[Stored items from a collection]
--*--

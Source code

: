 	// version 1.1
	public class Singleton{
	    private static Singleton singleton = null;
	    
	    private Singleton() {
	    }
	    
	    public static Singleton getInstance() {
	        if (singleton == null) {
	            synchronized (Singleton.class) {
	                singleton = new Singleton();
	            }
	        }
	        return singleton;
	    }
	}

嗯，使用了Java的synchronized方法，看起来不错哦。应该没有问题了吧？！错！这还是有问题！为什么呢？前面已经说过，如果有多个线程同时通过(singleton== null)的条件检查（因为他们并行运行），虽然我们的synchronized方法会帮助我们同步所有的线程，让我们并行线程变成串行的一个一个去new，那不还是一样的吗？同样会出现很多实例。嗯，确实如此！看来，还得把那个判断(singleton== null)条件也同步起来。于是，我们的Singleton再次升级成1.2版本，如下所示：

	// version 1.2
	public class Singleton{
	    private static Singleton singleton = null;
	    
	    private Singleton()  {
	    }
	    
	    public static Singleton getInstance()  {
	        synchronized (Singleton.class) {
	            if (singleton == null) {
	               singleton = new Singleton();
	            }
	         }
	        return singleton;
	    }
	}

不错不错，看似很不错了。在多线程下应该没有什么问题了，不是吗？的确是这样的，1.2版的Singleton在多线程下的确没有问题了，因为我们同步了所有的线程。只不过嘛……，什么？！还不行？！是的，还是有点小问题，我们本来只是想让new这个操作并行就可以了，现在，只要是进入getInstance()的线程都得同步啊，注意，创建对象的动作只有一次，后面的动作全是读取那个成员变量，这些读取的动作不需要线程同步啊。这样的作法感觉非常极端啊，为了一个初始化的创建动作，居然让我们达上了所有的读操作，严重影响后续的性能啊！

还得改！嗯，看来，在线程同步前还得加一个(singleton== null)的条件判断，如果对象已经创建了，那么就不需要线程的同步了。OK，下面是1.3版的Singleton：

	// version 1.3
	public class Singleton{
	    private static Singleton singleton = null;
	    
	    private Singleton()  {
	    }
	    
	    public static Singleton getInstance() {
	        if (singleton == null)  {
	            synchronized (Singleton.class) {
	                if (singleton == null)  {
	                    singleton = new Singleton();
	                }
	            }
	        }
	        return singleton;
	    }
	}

--*--

*Work instruction*: Make an exact transcription of the entries above.

*Result below*:
Source code

: 	// version 1.1
	public class Singleton{
	    private static Singleton singleton = null;
	    
	    private Singleton() {
	    }
	    
	    public static Singleton getInstance() {
	        if (singleton == null) {
	            synchronized (Singleton.class) {
	                singleton = new Singleton();
	            }
	        }
	        return singleton;
	    }
	}

嗯，使用了Java的synchronized方法，看起来不错哦。应该没有问题了吧？！错！这还是有问题！为什么呢？前面已经说过，如果有多个线程同时通过(singleton== null)的条件检查（因为他们并行运行），虽然我们的synchronized方法会帮助我们同步所有的线程，让我们并行线程变成串行的一个一个去new，那不还是一样的吗？同样会出现很多实例。嗯，确实如此！看来，还得把那个判断(singleton== null)条件也同步起来。于是，我们的Singleton再次升级成1.2版本，如下所示：

	// version 1.2
	public class Singleton{
	    private static Singleton singleton = null;
	    
	    private Singleton()  {
	    }
	    
	    public static Singleton getInstance()  {
	        synchronized (Singleton.class) {
	            if (singleton == null) {
	               singleton = new Singleton();
	            }
	         }
	        return singleton;
	    }
	}

不错不错，看似很不错了。在多线程下应该没有什么问题了，不是吗？的确是这样的，1.2版的Singleton在多线程下的确没有问题了，因为我们同步了所有的线程。只不过嘛……，什么？！还不行？！是的，还是有点小问题，我们本来只是想让new这个操作并行就可以了，现在，只要是进入getInstance()的线程都得同步啊，注意，创建对象的动作只有一次，后面的动作全是读取那个成员变量，这些读取的动作不需要线程同步啊。这样的作法感觉非常极端啊，为了一个初始化的创建动作，居然让我们达上了所有的读操作，严重影响后续的性能啊！

还得改！嗯，看来，在线程同步前还得加一个(singleton== null)的条件判断，如果对象已经创建了，那么就不需要线程的同步了。OK，下面是1.3版的Singleton：

	// version 1.3
	public class Singleton{
	    private static Singleton singleton = null;
	    
	    private Singleton()  {
	    }
	    
	    public static Singleton getInstance() {
	        if (singleton == null)  {
	            synchronized (Singleton.class) {
	                if (singleton == null)  {
	                    singleton = new Singleton();
	                }
	            }
	        }
	        return singleton;
	    }
	}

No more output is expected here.